Registered machine guns owners have the reputation of being the most well behaved class of firearms owners for the last 90 years because of the tax and registration process involved as well as the cost to join the group.
Something that a lot of people fail to grasp is that in the majority of cases, it takes a little bit of time before you can join the legal, transferable machinegun owners club. Although as soon as you turn 21, you legally can, the vast majority of 21 year olds don't have the disposable income to buy in.
By the time most of us (who are not trust fund babies) have the cash available to buy transferables, we have matured enough as shooters to not behave at ranges like the majority of kids in their 20s do. The kind of behaviour that makes you pack up your stuff and move as far away from them as possible so you don't accidentally get shot by one as they laugh and spray the berms with uncontrolled hipfire.
Today, you can pick up a basic, low budget AR for under $500, and a FRT for what, $150? This is well within the budget of the average high school dropout. And these kids were bad enough when you encountered them at the range when they were shooting semi-auto. They are going to be intolerable doing mag dumps with their new FRTs in-between hits on the vape full of weed.
This behaviour will be noticed and soon enough it will be impossible to find a range that allows FA fire, specifically because of kids and their FRTs.
And the states will not differentiate between "real" registered MGs and FRTs.
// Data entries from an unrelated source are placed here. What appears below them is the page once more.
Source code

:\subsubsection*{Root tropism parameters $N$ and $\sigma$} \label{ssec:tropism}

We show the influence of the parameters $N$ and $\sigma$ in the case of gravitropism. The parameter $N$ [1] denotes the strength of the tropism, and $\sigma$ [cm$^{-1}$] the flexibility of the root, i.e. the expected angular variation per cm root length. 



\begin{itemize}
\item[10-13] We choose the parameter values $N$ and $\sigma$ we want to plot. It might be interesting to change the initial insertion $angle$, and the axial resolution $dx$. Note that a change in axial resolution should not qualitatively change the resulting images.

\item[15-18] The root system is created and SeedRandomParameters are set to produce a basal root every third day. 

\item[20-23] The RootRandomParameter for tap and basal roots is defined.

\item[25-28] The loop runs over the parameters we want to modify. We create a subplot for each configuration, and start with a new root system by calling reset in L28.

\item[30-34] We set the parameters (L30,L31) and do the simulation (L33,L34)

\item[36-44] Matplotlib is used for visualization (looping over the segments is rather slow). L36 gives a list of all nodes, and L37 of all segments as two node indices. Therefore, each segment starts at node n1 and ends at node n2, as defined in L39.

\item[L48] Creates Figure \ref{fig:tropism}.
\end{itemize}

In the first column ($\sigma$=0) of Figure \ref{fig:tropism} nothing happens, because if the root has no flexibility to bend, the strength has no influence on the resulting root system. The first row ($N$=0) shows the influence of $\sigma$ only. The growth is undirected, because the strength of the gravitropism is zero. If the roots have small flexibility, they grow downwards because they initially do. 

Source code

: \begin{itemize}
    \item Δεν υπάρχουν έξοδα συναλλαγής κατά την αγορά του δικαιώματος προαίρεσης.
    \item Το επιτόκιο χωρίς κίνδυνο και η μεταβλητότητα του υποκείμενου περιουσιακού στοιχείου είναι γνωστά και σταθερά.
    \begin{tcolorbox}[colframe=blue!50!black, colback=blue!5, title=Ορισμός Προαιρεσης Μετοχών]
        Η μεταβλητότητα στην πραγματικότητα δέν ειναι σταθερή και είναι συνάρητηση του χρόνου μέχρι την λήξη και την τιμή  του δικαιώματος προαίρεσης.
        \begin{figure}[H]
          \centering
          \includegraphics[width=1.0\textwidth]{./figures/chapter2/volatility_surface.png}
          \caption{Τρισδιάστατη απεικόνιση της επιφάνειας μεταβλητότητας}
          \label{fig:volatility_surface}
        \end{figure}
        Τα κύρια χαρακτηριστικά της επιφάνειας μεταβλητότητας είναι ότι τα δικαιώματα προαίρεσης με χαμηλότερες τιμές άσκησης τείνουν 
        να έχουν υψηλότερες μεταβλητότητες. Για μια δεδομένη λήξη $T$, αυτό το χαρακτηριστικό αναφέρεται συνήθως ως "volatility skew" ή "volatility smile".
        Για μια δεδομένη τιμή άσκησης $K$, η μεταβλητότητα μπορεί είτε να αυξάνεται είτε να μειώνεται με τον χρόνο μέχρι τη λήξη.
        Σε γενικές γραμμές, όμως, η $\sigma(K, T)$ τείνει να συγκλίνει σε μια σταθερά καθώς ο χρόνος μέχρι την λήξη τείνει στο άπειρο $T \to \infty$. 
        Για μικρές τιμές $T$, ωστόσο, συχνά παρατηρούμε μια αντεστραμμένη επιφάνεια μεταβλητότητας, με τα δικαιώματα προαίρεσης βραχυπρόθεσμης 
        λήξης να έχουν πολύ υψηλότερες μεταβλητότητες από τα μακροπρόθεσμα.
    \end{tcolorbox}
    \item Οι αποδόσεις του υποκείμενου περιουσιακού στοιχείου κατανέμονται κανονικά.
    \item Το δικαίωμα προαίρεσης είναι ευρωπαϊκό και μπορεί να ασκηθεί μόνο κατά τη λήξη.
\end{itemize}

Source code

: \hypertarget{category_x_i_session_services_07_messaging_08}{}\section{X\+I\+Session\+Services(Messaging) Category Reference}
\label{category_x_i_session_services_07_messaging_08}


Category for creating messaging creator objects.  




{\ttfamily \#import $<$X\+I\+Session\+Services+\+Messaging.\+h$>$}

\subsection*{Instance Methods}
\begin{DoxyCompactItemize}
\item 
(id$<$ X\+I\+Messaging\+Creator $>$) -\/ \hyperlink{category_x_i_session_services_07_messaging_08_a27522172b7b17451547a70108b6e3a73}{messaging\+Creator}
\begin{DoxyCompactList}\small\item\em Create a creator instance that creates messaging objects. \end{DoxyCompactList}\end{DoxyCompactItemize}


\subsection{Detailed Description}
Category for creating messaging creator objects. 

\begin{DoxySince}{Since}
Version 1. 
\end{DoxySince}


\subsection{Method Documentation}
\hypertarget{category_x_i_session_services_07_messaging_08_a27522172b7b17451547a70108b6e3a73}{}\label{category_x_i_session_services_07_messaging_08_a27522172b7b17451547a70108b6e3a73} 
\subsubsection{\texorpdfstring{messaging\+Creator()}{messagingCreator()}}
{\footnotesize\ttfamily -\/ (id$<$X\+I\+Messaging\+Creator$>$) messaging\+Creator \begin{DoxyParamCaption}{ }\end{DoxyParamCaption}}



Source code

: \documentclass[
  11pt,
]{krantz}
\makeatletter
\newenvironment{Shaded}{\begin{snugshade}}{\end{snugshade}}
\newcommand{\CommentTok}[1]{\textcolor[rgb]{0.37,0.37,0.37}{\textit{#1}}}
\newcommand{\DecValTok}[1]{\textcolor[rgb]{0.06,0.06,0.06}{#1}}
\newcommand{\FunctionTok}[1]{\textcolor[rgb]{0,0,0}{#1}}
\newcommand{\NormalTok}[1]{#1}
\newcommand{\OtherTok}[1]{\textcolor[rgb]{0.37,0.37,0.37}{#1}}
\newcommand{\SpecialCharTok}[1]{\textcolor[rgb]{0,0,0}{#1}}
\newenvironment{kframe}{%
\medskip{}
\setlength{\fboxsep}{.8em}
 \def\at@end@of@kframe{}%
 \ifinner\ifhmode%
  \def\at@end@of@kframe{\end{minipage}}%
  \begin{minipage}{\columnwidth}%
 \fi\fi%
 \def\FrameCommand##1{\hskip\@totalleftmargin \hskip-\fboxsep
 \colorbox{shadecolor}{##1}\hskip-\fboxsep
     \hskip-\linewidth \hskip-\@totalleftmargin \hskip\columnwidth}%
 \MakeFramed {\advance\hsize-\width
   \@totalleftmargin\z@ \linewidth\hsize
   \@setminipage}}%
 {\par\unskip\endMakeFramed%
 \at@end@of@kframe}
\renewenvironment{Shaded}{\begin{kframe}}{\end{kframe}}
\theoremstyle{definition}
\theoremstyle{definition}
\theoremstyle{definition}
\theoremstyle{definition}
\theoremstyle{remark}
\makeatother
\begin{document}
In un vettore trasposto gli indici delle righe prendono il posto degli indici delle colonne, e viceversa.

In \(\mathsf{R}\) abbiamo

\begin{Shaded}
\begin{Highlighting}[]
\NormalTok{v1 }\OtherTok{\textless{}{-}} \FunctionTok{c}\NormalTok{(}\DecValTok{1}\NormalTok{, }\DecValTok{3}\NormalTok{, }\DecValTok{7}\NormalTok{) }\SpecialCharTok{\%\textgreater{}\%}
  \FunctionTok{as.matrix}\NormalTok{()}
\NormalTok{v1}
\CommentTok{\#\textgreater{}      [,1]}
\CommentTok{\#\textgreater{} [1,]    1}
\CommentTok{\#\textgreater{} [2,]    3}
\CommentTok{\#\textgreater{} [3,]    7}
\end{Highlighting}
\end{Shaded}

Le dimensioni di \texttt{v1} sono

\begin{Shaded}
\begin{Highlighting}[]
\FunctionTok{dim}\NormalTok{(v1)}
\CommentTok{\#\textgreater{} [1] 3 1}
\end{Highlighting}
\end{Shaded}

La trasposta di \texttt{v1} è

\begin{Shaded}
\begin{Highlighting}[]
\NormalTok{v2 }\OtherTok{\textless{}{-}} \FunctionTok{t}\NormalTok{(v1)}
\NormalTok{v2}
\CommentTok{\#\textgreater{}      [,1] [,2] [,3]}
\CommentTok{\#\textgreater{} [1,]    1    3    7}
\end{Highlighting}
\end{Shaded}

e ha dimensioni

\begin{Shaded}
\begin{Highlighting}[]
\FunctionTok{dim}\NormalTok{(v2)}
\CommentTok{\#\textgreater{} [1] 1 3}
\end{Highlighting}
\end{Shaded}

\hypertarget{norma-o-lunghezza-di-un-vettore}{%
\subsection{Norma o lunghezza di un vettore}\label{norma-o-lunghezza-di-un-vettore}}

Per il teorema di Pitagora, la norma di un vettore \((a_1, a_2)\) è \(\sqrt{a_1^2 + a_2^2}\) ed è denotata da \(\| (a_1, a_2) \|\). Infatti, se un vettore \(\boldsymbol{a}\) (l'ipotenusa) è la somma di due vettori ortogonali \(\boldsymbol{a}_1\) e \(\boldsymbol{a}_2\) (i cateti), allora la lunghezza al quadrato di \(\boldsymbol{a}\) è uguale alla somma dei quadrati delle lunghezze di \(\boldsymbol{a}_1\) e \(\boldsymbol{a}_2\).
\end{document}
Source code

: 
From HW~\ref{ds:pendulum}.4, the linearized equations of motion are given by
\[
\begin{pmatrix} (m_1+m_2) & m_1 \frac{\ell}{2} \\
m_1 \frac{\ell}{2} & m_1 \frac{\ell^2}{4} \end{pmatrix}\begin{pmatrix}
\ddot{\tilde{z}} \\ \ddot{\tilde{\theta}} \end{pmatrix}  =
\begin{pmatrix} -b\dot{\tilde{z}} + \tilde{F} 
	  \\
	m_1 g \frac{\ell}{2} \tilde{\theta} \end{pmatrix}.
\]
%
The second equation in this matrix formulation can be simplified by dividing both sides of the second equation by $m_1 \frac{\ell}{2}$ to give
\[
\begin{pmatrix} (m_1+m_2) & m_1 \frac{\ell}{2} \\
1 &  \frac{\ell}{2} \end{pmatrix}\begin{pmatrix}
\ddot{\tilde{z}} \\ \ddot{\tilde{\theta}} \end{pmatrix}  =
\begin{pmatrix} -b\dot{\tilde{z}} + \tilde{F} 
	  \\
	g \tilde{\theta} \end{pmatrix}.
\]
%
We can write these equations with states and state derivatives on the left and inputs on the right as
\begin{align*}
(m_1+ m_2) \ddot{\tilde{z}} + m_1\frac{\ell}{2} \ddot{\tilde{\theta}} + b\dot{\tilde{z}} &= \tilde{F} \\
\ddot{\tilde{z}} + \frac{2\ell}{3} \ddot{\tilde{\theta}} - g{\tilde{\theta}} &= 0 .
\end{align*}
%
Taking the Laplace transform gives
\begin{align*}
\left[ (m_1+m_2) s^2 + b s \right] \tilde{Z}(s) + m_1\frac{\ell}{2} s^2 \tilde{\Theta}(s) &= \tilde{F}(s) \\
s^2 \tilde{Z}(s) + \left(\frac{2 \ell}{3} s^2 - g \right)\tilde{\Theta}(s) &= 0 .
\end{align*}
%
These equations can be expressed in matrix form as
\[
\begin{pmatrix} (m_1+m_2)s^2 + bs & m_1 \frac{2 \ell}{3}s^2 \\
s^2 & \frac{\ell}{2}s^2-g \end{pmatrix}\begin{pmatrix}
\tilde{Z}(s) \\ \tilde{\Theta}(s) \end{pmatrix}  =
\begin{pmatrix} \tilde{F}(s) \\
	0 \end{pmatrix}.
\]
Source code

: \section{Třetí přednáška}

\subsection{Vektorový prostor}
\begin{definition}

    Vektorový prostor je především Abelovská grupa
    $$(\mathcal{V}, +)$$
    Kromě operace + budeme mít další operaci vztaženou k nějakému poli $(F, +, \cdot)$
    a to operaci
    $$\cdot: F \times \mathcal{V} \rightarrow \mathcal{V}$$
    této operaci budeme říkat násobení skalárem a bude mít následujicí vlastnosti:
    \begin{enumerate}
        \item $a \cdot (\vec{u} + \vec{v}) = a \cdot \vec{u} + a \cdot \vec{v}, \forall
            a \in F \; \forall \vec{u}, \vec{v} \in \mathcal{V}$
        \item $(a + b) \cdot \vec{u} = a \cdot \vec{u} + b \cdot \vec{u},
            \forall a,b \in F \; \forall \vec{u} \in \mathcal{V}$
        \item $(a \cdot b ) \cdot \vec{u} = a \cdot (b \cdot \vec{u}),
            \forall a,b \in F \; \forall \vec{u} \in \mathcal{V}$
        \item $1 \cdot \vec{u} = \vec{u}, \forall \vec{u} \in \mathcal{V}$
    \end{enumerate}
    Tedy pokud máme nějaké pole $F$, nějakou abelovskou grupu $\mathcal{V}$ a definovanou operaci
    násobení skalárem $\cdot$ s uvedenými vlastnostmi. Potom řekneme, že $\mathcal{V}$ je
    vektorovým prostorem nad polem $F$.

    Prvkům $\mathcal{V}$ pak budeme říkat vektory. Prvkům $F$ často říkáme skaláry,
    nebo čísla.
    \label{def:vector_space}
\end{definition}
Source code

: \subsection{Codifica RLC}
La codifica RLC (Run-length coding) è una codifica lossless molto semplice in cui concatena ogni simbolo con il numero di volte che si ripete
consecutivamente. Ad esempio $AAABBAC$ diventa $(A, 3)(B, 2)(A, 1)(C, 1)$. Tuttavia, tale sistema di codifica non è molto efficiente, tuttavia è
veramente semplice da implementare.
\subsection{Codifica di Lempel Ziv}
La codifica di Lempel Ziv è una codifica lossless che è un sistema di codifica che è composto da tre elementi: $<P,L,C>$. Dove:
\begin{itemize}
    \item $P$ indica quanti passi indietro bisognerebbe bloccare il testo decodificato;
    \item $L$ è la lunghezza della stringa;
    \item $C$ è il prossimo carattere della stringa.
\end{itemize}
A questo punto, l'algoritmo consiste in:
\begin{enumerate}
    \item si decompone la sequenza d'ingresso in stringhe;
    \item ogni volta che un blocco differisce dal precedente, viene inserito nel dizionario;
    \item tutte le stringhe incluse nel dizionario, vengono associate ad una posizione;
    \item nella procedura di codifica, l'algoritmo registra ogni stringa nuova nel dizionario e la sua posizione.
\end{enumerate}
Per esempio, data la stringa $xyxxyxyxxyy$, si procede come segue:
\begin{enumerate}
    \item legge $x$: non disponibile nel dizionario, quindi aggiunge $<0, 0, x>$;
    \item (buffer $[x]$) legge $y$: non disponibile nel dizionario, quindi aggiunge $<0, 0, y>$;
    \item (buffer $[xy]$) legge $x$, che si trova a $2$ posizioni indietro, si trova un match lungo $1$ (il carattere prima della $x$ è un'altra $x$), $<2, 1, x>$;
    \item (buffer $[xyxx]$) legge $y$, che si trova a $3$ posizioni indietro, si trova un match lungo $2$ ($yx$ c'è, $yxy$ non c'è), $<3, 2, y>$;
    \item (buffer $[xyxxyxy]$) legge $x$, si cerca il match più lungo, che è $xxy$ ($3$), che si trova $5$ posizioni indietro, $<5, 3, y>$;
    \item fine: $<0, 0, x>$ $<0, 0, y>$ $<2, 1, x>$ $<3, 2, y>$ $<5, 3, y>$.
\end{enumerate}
They will lump them in together because the state level lawmakers and lawyers don't know the difference, nor do they care. So the kids and their "loophole" devices are most certainly going to not only give "real" MG owners a bad reputation, but they are going to bring down a lot of bans on us too.
Guaranteed.
And that whole "common use" argument is as useless and the stack of law cases that "sovereign citizens" try to use to get out of traffic violations.